Data Set Link: https://www.kaggle.com/datasets/ahsan81/hotel-reservations-classification-dataset

Predicting Canceled Reservations for Hotels¶

In much of the hotel segment, it is common for a large amount of travelers to book ahead of their stay. Howeverver, with the rise of last minute travel, and third-party booking platforms that offer easy online cancelation policies--it is reasonable to investigate the soundness of hotel reservations.

According to industry sources, cancelation rates on hotel reservations hover between 10-20%. This is quite a noticible rate, and when one considers that canceled reservations often result in hotel rooms going unfilled or sold at a last-minute-discount, it becomes clear that a significant amount of profits can be swept away by canceled reservations.

Project Proposal¶

While industry wide data can be an intreasting discussion topic, it can be hard for individual franchieies to predict exactly how much of their coustomer base will cancel their reservations on a given night. What hotels really need is a way to predict if a given coustomer in their reservation system might cancel their booking. Using a dataset of ~36,000 bookings, I propose to train a model to predict reservation cancelations based off of data provided durring the booking process. With this model, hoteliers would be able to have a better prediction of the true number of booked rooms on a given night--and would thus be able to better sell to last minute travelers.

In [11]:

import pandas as pd

df = pd.read_csv('Hotel Reservations.csv')

df.head()

Out[11]:

	Booking_ID	no_of_adults	no_of_weekend_nights	no_of_week_nights	type_of_meal_plan	room_type_reserved	lead_time	arrival_year	arrival_month	arrival_date	market_segment_type	avg_price_per_room	no_of_special_requests	booking_status
0	INN00001	2	1	2	Meal Plan 1	Room_Type 1	224	2017	10	2	Offline	65.00	0	Not_Canceled
1	INN00002	2	2	3	Not Selected	Room_Type 1	5	2018	11	6	Online	106.68	1	Not_Canceled
2	INN00003	1	2	1	Meal Plan 1	Room_Type 1	1	2018	2	28	Online	60.00	0	Canceled
3	INN00004	2	0	2	Meal Plan 1	Room_Type 1	211	2018	5	20	Online	100.00	0	Canceled
4	INN00005	2	1	1	Not Selected	Room_Type 1	48	2018	4	11	Online	94.50	0	Canceled

In [10]:

df.shape

Out[10]:

(36275, 19)

The data set that I propose to use contains 17 variables, all of which can be derived from booking information. The dataset comes with the following Data Dictionary.

Data Dictionary

Booking_ID: unique identifier of each booking
no_of_adults: Number of adults
no_of_children: Number of Children
no_of_weekend_nights: Number of weekend nights (Saturday or Sunday) the guest stayed or booked to stay at the hotel
no_of_week_nights: Number of week nights (Monday to Friday) the guest stayed or booked to stay at the hotel
type_of_meal_plan: Type of meal plan booked by the customer:
required_car_parking_space: Does the customer require a car parking space? (0 - No, 1- Yes)
room_type_reserved: Type of room reserved by the customer.
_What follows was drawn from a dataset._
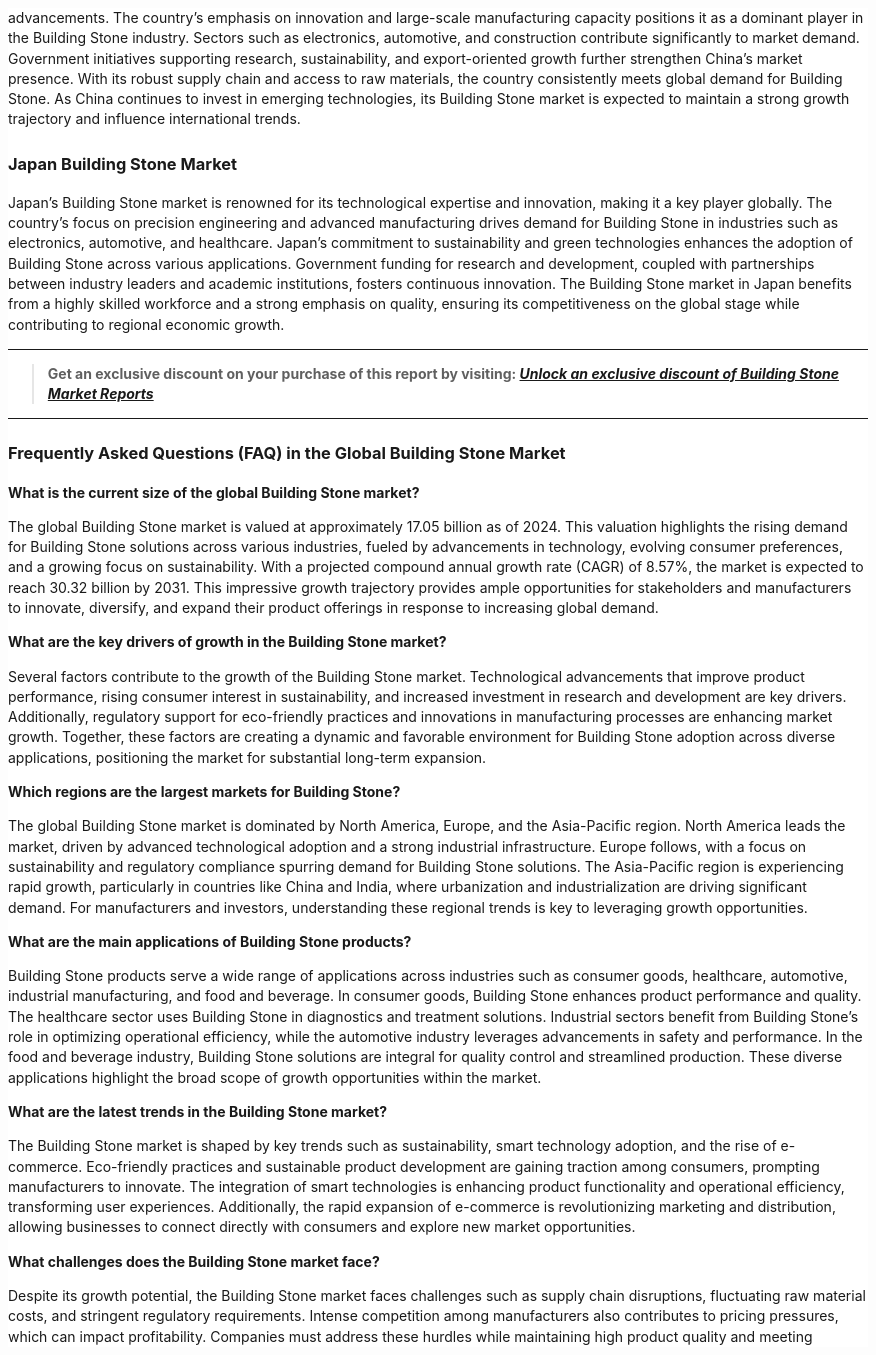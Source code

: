 advancements. The country&rsquo;s emphasis on innovation and large-scale manufacturing capacity positions it as a dominant player in the Building Stone industry. Sectors such as electronics, automotive, and construction contribute significantly to market demand. Government initiatives supporting research, sustainability, and export-oriented growth further strengthen China&rsquo;s market presence. With its robust supply chain and access to raw materials, the country consistently meets global demand for Building Stone. As China continues to invest in emerging technologies, its Building Stone market is expected to maintain a strong growth trajectory and influence international trends.</p><h3>Japan Building Stone Market</h3><p>Japan&rsquo;s Building Stone market is renowned for its technological expertise and innovation, making it a key player globally. The country&rsquo;s focus on precision engineering and advanced manufacturing drives demand for Building Stone in industries such as electronics, automotive, and healthcare. Japan&rsquo;s commitment to sustainability and green technologies enhances the adoption of Building Stone across various applications. Government funding for research and development, coupled with partnerships between industry leaders and academic institutions, fosters continuous innovation. The Building Stone market in Japan benefits from a highly skilled workforce and a strong emphasis on quality, ensuring its competitiveness on the global stage while contributing to regional economic growth.</p><hr /><blockquote><p><strong>Get an exclusive discount on your purchase of this report by visiting: <em><a href="://marketresearchpulse.com/ask-for-discount/114156?utm_source=Github&amp;utm_medium=022">Unlock an exclusive discount of Building Stone Market Reports</a></em>&nbsp;</strong></p></blockquote><hr /><h3>Frequently Asked Questions (FAQ) in the Global Building Stone Market</h3><p><strong>What is the current size of the global Building Stone market?</strong></p><p>The global Building Stone market is valued at approximately 17.05 billion as of 2024. This valuation highlights the rising demand for Building Stone solutions across various industries, fueled by advancements in technology, evolving consumer preferences, and a growing focus on sustainability. With a projected compound annual growth rate (CAGR) of 8.57%, the market is expected to reach 30.32 billion by 2031. This impressive growth trajectory provides ample opportunities for stakeholders and manufacturers to innovate, diversify, and expand their product offerings in response to increasing global demand.</p><p><strong>What are the key drivers of growth in the Building Stone market?</strong></p><p>Several factors contribute to the growth of the Building Stone market. Technological advancements that improve product performance, rising consumer interest in sustainability, and increased investment in research and development are key drivers. Additionally, regulatory support for eco-friendly practices and innovations in manufacturing processes are enhancing market growth. Together, these factors are creating a dynamic and favorable environment for Building Stone adoption across diverse applications, positioning the market for substantial long-term expansion.</p><p><strong>Which regions are the largest markets for Building Stone?</strong></p><p>The global Building Stone market is dominated by North America, Europe, and the Asia-Pacific region. North America leads the market, driven by advanced technological adoption and a strong industrial infrastructure. Europe follows, with a focus on sustainability and regulatory compliance spurring demand for Building Stone solutions. The Asia-Pacific region is experiencing rapid growth, particularly in countries like China and India, where urbanization and industrialization are driving significant demand. For manufacturers and investors, understanding these regional trends is key to leveraging growth opportunities.</p><p><strong>What are the main applications of Building Stone products?</strong></p><p>Building Stone products serve a wide range of applications across industries such as consumer goods, healthcare, automotive, industrial manufacturing, and food and beverage. In consumer goods, Building Stone enhances product performance and quality. The healthcare sector uses Building Stone in diagnostics and treatment solutions. Industrial sectors benefit from Building Stone&rsquo;s role in optimizing operational efficiency, while the automotive industry leverages advancements in safety and performance. In the food and beverage industry, Building Stone solutions are integral for quality control and streamlined production. These diverse applications highlight the broad scope of growth opportunities within the market.</p><p><strong>What are the latest trends in the Building Stone market?</strong></p><p>The Building Stone market is shaped by key trends such as sustainability, smart technology adoption, and the rise of e-commerce. Eco-friendly practices and sustainable product development are gaining traction among consumers, prompting manufacturers to innovate. The integration of smart technologies is enhancing product functionality and operational efficiency, transforming user experiences. Additionally, the rapid expansion of e-commerce is revolutionizing marketing and distribution, allowing businesses to connect directly with consumers and explore new market opportunities.</p><p><strong>What challenges does the Building Stone market face?</strong></p><p>Despite its growth potential, the Building Stone market faces challenges such as supply chain disruptions, fluctuating raw material costs, and stringent regulatory requirements. Intense competition among manufacturers also contributes to pricing pressures, which can impact profitability. Companies must address these hurdles while maintaining high product quality and meeting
The values are ciphered (encoded) by INN Hotels.
lead_time: Number of days between the date of booking and the arrival date
arrival_year: Year of arrival date
arrival_month: Month of arrival date
arrival_date: Date of the month
market_segment_type: Market segment designation.
repeated_guest: Is the customer a repeated guest? (0 - No, 1- Yes)
no_of_previous_cancellations: Number of previous bookings that were canceled by the customer prior to the current booking
no_of_previous_bookings_not_canceled: Number of previous bookings not canceled by the customer prior to the current booking
avg_price_per_room: Average price per day of the reservation; prices of the rooms are dynamic. (in euros)
no_of_special_requests: Total number of special requests made by the customer (e.g. high floor, view from the room, etc)
booking_status: Flag indicating if the booking was canceled or not.

A note about industry impact¶

Given the obvious use of models such as these, it is highly likely that much more sophisticated models exist and are in use in hotels across America. Given the low-capital, franchies model that many hotel and hotel competitors use, it is likely in fact that this is a primary busniess function of the majority of big name hotel brands. For this reason, it would be obviously disengenuis to say that this project would obviously make "progress on your real-world problem" in the context of large hotels.

A possibility however, is to provide this software open-source, allowing mom-&-pop shops to train a model based off of their specific client data without paying industry software lisceses or joining a franchies program. This is the main intreast that I would have for the progect.

Specific Solution¶

We will classify specific reservations as either likely to cancel or not--likely using a teird system (0-10% chance, 11-30% chance, ect.). Using these classifications, we can integrate over a random set of bookings (exemplary of the set of bookings on a given night), and predict the likelyhood of total cancelations.